Exercise aim:
For the entries that follow, give the number of lines holding the string "参数类型" and nothing more.
= Beginning of Section =
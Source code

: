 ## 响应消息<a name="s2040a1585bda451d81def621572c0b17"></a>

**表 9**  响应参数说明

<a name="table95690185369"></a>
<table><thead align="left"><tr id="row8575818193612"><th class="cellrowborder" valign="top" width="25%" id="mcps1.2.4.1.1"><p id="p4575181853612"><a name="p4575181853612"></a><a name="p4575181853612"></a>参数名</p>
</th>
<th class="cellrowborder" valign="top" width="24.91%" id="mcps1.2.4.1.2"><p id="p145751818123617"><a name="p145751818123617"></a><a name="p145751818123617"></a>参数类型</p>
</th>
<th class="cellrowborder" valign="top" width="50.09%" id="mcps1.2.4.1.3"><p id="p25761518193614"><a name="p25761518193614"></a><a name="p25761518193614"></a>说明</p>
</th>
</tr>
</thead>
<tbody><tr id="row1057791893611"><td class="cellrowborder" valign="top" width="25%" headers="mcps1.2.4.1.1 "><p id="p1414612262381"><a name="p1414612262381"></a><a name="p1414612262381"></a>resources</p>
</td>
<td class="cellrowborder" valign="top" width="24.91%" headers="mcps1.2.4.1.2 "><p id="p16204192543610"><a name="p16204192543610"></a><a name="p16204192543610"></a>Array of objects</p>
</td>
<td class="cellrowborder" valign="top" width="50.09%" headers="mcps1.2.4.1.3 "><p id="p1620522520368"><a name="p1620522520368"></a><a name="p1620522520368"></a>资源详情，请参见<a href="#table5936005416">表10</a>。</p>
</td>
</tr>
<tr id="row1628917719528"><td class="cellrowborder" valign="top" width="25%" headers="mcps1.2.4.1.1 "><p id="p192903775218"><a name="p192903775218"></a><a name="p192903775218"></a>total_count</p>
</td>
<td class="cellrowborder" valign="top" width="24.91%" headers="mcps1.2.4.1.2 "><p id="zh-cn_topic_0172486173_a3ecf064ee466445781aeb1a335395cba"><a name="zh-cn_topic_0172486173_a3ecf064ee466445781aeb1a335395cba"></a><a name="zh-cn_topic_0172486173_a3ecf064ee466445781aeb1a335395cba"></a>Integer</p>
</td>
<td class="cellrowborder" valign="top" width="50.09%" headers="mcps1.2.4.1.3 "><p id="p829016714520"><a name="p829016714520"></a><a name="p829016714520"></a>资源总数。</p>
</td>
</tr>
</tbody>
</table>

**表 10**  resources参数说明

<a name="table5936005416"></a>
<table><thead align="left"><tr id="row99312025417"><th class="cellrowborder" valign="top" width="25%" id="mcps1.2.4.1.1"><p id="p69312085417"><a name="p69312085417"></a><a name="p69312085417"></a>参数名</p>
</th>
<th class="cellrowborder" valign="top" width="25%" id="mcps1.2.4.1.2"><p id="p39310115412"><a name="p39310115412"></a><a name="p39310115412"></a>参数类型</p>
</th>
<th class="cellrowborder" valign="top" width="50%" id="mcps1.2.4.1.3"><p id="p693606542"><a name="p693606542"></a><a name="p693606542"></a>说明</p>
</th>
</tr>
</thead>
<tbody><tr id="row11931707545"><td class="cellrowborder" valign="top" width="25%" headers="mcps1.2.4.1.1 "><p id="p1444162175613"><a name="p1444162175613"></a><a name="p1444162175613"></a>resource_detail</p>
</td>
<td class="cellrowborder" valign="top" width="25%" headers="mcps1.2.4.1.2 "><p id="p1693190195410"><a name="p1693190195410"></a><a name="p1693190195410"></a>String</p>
= End of Section =
Problem solution:
2